Question

URGENT

Use technology or a z-score table to answer the question.

The amount spent by customers at a grocery store is normally distributed with a mean of $144.05 and a standard deviation of $34.52.

Approximately what percent of customers at the grocery store spend more than $200?


5.3%

8.2%

91.8%

94.7%

Answer 1

5.3%

Explanation:

The first step is to find the z score corresponding to $200.

`z=(x-\mu)/(\sigma)\\\\z=(200-144.05)/(34.52)\approx 1.62`

The next step is to find the area under the standard normal curve to the right of z = 1.62. Some graphing calculators can do this, and there are tables that will help, although many of those show areas to the left of a particular z-score.

Calculator (TI-83/84)

See the attached image.

The command uses 1 x 10^99 as "positive infinity" and calculates the area under the normal curve from 1.62 all the way to the right.

Table

See attached table.

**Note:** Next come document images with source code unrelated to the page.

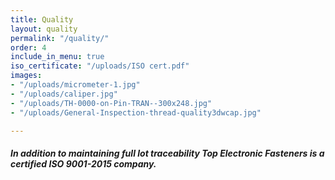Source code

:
 ```yaml
---
title: Quality
layout: quality
permalink: "/quality/"
order: 4
include_in_menu: true
iso_certificate: "/uploads/ISO cert.pdf"
images:
- "/uploads/micrometer-1.jpg"
- "/uploads/caliper.jpg"
- "/uploads/TH-0000-on-Pin-TRAN--300x248.jpg"
- "/uploads/General-Inspection-thread-quality3dwcap.jpg"

---
```

##### In addition to maintaining full lot traceability Top Electronic Fasteners is a certified ISO 9001-2015 company.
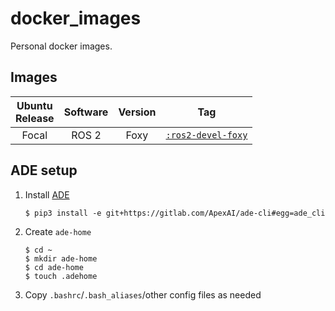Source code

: # docker_images

Personal docker images.

## Images

|Ubuntu<br>Release|Software|Version|Tag|
|:------------:|:------:|:-----:|:-:|
|Focal|ROS 2|Foxy|[`:ros2-devel-foxy`](./ros2/focal/foxy/Dockerfile)|

## ADE setup

1. Install [ADE](https://ade-cli.readthedocs.io/en/latest/)
   ```shell
   $ pip3 install -e git+https://gitlab.com/ApexAI/ade-cli#egg=ade_cli
   ```
1. Create `ade-home`
   ```shell
   $ cd ~
   $ mkdir ade-home
   $ cd ade-home
   $ touch .adehome
   ```
1. Copy `.bashrc`/`.bash_aliases`/other config files as needed
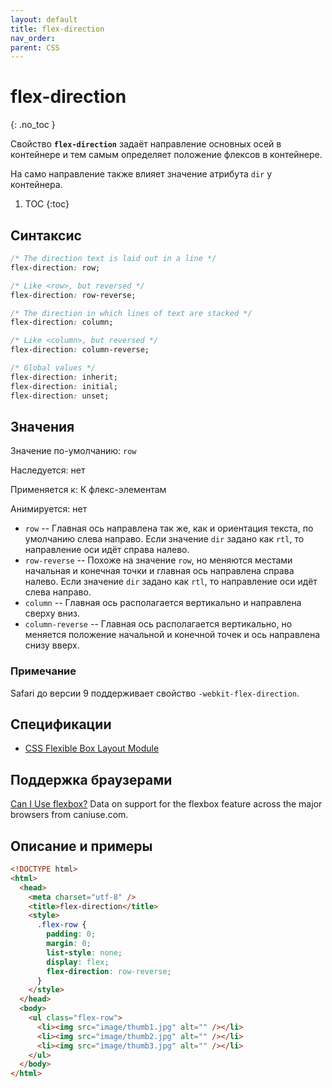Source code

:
 ```yaml
---
layout: default
title: flex-direction
nav_order:
parent: CSS
---
```


<!-- prettier-ignore-start -->
# flex-direction
{: .no_toc }
<!-- prettier-ignore-end -->

Свойство **`flex-direction`** задаёт направление основных осей в контейнере и тем самым определяет положение флексов в контейнере.

На само направление также влияет значение атрибута `dir` у контейнера.

<!-- prettier-ignore -->
1. TOC
{:toc}

## Синтаксис

```css
/* The direction text is laid out in a line */
flex-direction: row;

/* Like <row>, but reversed */
flex-direction: row-reverse;

/* The direction in which lines of text are stacked */
flex-direction: column;

/* Like <column>, but reversed */
flex-direction: column-reverse;

/* Global values */
flex-direction: inherit;
flex-direction: initial;
flex-direction: unset;
```

## Значения

Значение по-умолчанию: `row`

Наследуется: нет

Применяется к: К флекс-элементам

Анимируется: нет

- `row` -- Главная ось направлена так же, как и ориентация текста, по умолчанию слева направо. Если значение `dir` задано как `rtl`, то направление оси идёт справа налево.
- `row-reverse` -- Похоже на значение `row`, но меняются местами начальная и конечная точки и главная ось направлена справа налево. Если значение `dir` задано как `rtl`, то направление оси идёт слева направо.
- `column` -- Главная ось располагается вертикально и направлена сверху вниз.
- `column-reverse` -- Главная ось располагается вертикально, но меняется положение начальной и конечной точек и ось направлена снизу вверх.

### Примечание

Safari до версии 9 поддерживает свойство `-webkit-flex-direction`.

## Спецификации

- [CSS Flexible Box Layout Module](https://www.w3.org/TR/css-flexbox/#propdef-flex-direction)

## Поддержка браузерами

<p class="ciu_embed" data-feature="flexbox" data-periods="future_1,current,past_1,past_2">
  <a href="http://caniuse.com/#feat=flexbox">Can I Use flexbox?</a> Data on support for the flexbox feature across the major browsers from caniuse.com.
</p>

## Описание и примеры

```html
<!DOCTYPE html>
<html>
  <head>
    <meta charset="utf-8" />
    <title>flex-direction</title>
    <style>
      .flex-row {
        padding: 0;
        margin: 0;
        list-style: none;
        display: flex;
        flex-direction: row-reverse;
      }
    </style>
  </head>
  <body>
    <ul class="flex-row">
      <li><img src="image/thumb1.jpg" alt="" /></li>
      <li><img src="image/thumb2.jpg" alt="" /></li>
      <li><img src="image/thumb3.jpg" alt="" /></li>
    </ul>
  </body>
</html>
```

This table shows areas to the left of a certain z-score.

Find the entry for 1.62 (it's on page 2 highlighted with a red box). The table says the area to the left of 1.62 is 0.9474.

But the area under the entire curve is 1!

This important fact means that the area to the right of z = 1.62 is 1 - 0.9474 = 0.0536, about 5.3%

(To get the area to the right of z, subtract the area to the left of z from 1.)